娘のポケモンのプレイで大事なことに気付かされた話

noteで記事を書くのは初めてなので、乱文乱筆失礼いたします。

約2年前。子供にポケモンソードを買い与え、私自身も自分のアカウントでポケモンを始めた。
ソードまで一切ポケモンを触ったことがなく、タイプ相性もろくにわからないまま始めたポケモン。
ネップリで相性表を印刷し、ラミネート加工してテレビボードに貼り付けるようになるまで、そうは時間がかからなかった。
20年以上続くゲームの底力というか、ずっと支持される理由が良くわかる。いいゲームだな。というのが最初の感想だった。
ただ、この時点ではいいゲームリストの一つ。“続編出て評判良かったら買おうかな”くらいの位置づけだったと思う。

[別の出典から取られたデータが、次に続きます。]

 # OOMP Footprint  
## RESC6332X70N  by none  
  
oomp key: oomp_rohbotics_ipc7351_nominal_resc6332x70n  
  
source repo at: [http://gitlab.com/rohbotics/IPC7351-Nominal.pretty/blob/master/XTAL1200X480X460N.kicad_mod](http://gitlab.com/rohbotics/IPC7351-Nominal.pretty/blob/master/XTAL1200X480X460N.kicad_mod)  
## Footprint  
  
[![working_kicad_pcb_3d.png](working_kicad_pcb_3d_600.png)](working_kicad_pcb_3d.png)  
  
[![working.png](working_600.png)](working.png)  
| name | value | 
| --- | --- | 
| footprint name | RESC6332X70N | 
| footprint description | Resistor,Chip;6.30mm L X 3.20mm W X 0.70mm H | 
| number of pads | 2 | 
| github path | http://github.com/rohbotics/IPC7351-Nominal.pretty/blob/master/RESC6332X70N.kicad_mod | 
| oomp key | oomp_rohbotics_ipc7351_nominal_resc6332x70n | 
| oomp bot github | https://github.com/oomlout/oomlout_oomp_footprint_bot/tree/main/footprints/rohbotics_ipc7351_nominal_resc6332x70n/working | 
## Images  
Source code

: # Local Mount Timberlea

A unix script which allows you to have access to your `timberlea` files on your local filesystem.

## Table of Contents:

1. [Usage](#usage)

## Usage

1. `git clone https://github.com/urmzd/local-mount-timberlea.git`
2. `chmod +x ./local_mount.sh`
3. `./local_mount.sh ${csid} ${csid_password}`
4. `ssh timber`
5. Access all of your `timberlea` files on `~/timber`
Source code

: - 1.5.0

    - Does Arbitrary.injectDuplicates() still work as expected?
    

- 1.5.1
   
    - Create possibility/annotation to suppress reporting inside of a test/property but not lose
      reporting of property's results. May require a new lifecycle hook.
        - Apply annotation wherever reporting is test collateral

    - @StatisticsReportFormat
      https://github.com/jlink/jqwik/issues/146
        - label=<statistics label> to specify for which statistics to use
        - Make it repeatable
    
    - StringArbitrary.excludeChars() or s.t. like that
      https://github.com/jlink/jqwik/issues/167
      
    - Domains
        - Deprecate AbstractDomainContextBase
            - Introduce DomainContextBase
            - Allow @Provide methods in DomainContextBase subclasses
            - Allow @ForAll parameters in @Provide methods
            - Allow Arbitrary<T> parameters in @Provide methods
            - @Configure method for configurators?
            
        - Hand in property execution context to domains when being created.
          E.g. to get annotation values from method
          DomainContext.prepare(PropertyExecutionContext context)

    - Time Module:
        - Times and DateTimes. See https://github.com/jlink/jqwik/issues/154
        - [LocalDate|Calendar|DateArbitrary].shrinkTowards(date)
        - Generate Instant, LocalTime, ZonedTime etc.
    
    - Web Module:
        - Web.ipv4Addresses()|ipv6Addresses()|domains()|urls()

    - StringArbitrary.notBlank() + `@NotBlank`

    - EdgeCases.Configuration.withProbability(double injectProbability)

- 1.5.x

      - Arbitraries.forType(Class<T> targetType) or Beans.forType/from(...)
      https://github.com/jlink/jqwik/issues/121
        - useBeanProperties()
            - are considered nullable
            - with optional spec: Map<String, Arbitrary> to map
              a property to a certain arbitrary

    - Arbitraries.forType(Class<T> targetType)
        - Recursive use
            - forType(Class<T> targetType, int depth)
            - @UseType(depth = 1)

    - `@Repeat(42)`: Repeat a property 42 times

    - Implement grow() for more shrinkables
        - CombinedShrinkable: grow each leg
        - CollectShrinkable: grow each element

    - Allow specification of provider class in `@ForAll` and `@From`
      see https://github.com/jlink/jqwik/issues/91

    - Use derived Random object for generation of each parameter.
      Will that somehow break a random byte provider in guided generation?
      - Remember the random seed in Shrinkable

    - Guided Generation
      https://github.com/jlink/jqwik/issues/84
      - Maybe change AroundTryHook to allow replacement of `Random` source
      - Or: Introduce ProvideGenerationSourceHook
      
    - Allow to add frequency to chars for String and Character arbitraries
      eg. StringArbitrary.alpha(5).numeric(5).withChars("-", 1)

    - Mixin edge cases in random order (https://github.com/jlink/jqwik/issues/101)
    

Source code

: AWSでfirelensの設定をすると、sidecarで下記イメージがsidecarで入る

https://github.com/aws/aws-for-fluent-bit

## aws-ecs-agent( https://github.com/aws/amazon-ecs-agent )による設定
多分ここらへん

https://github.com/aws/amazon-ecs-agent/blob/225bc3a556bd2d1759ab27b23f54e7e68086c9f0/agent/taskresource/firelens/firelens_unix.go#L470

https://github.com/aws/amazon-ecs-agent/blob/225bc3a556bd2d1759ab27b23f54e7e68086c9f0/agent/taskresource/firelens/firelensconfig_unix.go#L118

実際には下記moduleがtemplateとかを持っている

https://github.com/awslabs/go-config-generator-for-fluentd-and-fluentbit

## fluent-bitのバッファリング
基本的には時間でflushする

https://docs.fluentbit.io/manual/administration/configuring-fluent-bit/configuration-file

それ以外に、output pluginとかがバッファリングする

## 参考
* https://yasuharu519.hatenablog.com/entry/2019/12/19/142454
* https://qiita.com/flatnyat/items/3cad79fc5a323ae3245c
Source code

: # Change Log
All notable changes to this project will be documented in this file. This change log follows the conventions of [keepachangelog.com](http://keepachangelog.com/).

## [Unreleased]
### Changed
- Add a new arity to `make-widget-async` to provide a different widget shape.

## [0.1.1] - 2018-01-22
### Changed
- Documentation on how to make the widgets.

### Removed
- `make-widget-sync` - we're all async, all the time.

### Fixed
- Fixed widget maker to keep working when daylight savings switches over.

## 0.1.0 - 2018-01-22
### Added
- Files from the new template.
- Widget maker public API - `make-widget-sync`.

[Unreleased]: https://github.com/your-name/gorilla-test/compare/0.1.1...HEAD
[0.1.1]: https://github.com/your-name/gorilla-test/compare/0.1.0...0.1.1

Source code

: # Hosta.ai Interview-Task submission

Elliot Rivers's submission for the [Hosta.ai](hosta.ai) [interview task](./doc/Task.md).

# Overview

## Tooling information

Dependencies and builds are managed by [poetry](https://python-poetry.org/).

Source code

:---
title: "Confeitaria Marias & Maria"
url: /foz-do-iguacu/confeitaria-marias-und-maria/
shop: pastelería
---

早々にチャンピオンを攻略し、DLCを購入してダイマックスアドベンチャーに明け暮れていた頃、やっとひらがなが読めるようになってきた娘が、『私もやりたい』と言いだした。
娘のニンテンドーアカウントをつくり、プレイを開始してすぐの最初のポケモン選び。可愛さ重視でサルノリを選んだのを見てほくそ笑んだ私の心は汚れていただろうか。
今思えば、この時点で私と娘のゲームへの向き合い方は大きく違っていたのだった。

それから数ヶ月がたった。

娘はテキストの消化や理解力に難があり、なかなか攻略が進んでいないようだった。
まだゴリランダーショックにすら辿り着かない。
そして、いつも口癖のように、『お金がない!』と呟いていた。
私がプレイしていた時は、お金もアイテムもどんどん貯まったはず。
そう思い、娘のデータを覗くと、確かに異様に金が少ない。それどころか、アイテムも異様に少ない。金目のものはあらかた売りに出され、技レコードすらほぼ持っていない。
どんなプレイをしたらこうなるんだ……?と首を傾げた。

次の日、娘がポケモンを始めたので様子を見ることにした。
「いつもどおりプレイしてね」と声を掛けると、ゲームを始めてすぐに街の美容室に行って髪型とメイクを弄りはじめた。
「何やってるの?」と聞くと『おしゃれ』とのこと。髪型と髪色を変え、リップを気分に合わせて塗ると、4,000円。
その後、慣れた足取りでブティックに向かう娘。全身をコーディネートし始め、『お金がない!』と呟く。結局、持っていた服を組み合わせて今日の気分にあった格好に着替えると、新しく買った靴下(1,000円位)を履き、やっと冒険へ。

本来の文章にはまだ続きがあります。